Many observers (myself included) did not hold out much hope for this program. The auditors were being hired by the banks. The compensation was likely to be minimal. The audits wouldn't look at the right factors. There were many issues to be nitpicked.

Well, thanks to the GMAC/Res Cap Chapter 11 bankruptcy, it turns out that we now have conclusive proof that someone is actually benefitting from the Independent Foreclosure Review. In fact, those who are benefitting are making out like proverbial bandits. So who are these blessed few? The auditors.

ResCap has stated in court filings that it expects to pay $12,500 per file to have 20,000 files reviewed. The total bill to PricewaterhouseCoopers? A cool quarter-billion dollars. That's billion, with a "b." $250,000,000 if you want to reduce it to numerals.

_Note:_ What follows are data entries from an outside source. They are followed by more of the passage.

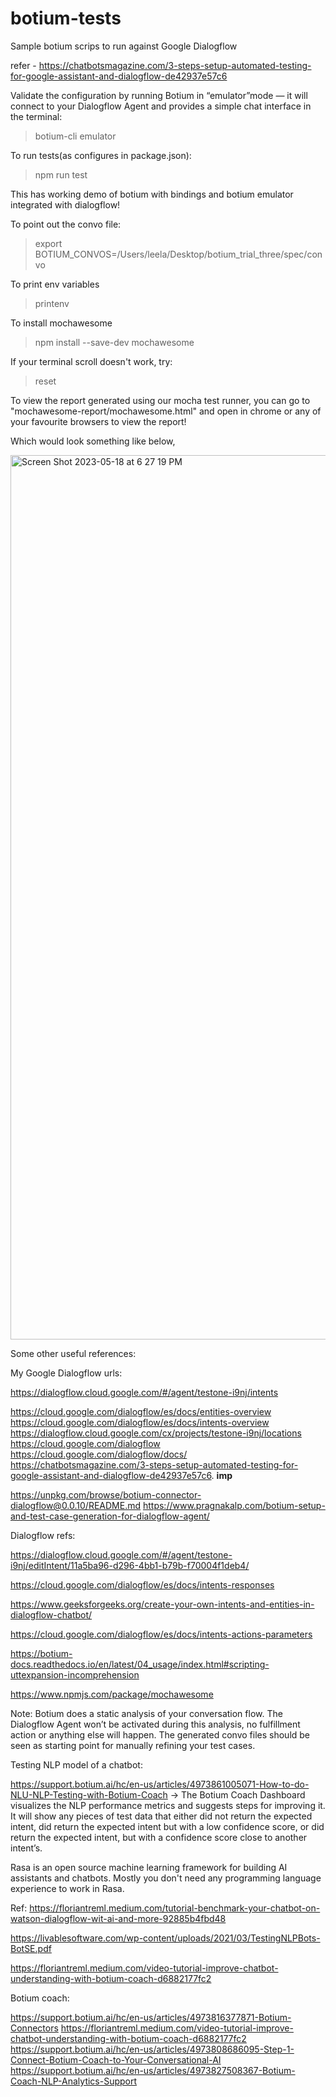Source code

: # botium-tests
Sample botium scrips to run against Google Dialogflow

refer - https://chatbotsmagazine.com/3-steps-setup-automated-testing-for-google-assistant-and-dialogflow-de42937e57c6

Validate the configuration by running Botium in “emulator”mode — it will connect to your Dialogflow Agent and provides a simple chat interface in the terminal:

> botium-cli emulator

To run tests(as configures in package.json):
> npm run test

This has working demo of botium with bindings and botium emulator integrated with dialogflow!

To point out the convo file:

> export BOTIUM_CONVOS=/Users/leela/Desktop/botium_trial_three/spec/convo

To print env variables

> printenv

To install mochawesome

> npm install --save-dev mochawesome

If your terminal scroll doesn't work, try:

> reset

To view the report generated using our mocha test runner, you can go to "mochawesome-report/mochawesome.html" and open in chrome or any of your favourite browsers to view the report!

Which would look something like below,

<img width="1415" alt="Screen Shot 2023-05-18 at 6 27 19 PM" src="https://github.com/leelasriteja/botium-tests/assets/29068723/a7e1e88c-ef41-4f71-8233-ed594a902aac">

Some other useful references:

My Google Dialogflow urls:

https://dialogflow.cloud.google.com/#/agent/testone-i9nj/intents

https://cloud.google.com/dialogflow/es/docs/entities-overview
https://cloud.google.com/dialogflow/es/docs/intents-overview
https://dialogflow.cloud.google.com/cx/projects/testone-i9nj/locations
https://cloud.google.com/dialogflow
https://cloud.google.com/dialogflow/docs/
https://chatbotsmagazine.com/3-steps-setup-automated-testing-for-google-assistant-and-dialogflow-de42937e57c6. **imp**

https://unpkg.com/browse/botium-connector-dialogflow@0.0.10/README.md
https://www.pragnakalp.com/botium-setup-and-test-case-generation-for-dialogflow-agent/



Dialogflow refs:

https://dialogflow.cloud.google.com/#/agent/testone-i9nj/editIntent/11a5ba96-d296-4bb1-b79b-f70004f1deb4/

https://cloud.google.com/dialogflow/es/docs/intents-responses

https://www.geeksforgeeks.org/create-your-own-intents-and-entities-in-dialogflow-chatbot/

https://cloud.google.com/dialogflow/es/docs/intents-actions-parameters

https://botium-docs.readthedocs.io/en/latest/04_usage/index.html#scripting-uttexpansion-incomprehension

https://www.npmjs.com/package/mochawesome

Note: Botium does a static analysis of your conversation flow. The Dialogflow Agent won’t be activated during this analysis, no fulfillment action or anything else will happen. The generated convo files should be seen as starting point for manually refining your test cases.


Testing NLP model of a chatbot:

https://support.botium.ai/hc/en-us/articles/4973861005071-How-to-do-NLU-NLP-Testing-with-Botium-Coach -> The Botium Coach Dashboard visualizes the NLP performance metrics and suggests steps for improving it. It will show any pieces of test data that either did not return the expected intent, did return the expected intent but with a low confidence score, or did return the expected intent, but with a confidence score close to another intent’s.

Rasa is an open source machine learning framework for building AI assistants and chatbots. Mostly you don't need any programming language experience to work in Rasa.

Ref: https://floriantreml.medium.com/tutorial-benchmark-your-chatbot-on-watson-dialogflow-wit-ai-and-more-92885b4fbd48

https://livablesoftware.com/wp-content/uploads/2021/03/TestingNLPBots-BotSE.pdf

https://floriantreml.medium.com/video-tutorial-improve-chatbot-understanding-with-botium-coach-d6882177fc2

Botium coach:

https://support.botium.ai/hc/en-us/articles/4973816377871-Botium-Connectors
https://floriantreml.medium.com/video-tutorial-improve-chatbot-understanding-with-botium-coach-d6882177fc2
https://support.botium.ai/hc/en-us/articles/4973808686095-Step-1-Connect-Botium-Coach-to-Your-Conversational-AI
https://support.botium.ai/hc/en-us/articles/4973827508367-Botium-Coach-NLP-Analytics-Support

An audit that costly must be resulting in some hefty payouts to consumers, right? Wrong. ResCap expects to pay between $35 million and $60 million to consumers. Quite simply, this audit is nothing more than a big payday for the auditors.

It is also worth asking whether these audits will uncover any truths along the way. The companies being hired to review the foreclosure files are financial services consulting companies -- they have a major disincentive when it comes to rooting out the problems because they cannot afford to risk angering their customer base.

This American Banker article raises even more questions about the legitimacy of this Independent Foreclosure Review. According to some unnamed Bank of America employees, the majority of the work done on BofA's file review was done by BofA employees, not employees of the auditor that BofA hired.

If those statements are true, then this is a major issue. A truly independent review would be conducted off-premises with no bank employee involvement. Having BofA employees intimately involved in the process leaves too much room for shenanigans, including the filtering-out of documents that would otherwise demonstrate wrongdoing.

At the end of the day, it would apppear that this Independent Foreclosure Review is nothing more than a big payday for financial services consulting firms -- which is about par for the course when you consider the entirety of the bubble, bust, and foreclosure crisis that's been taking place since the early Aughts.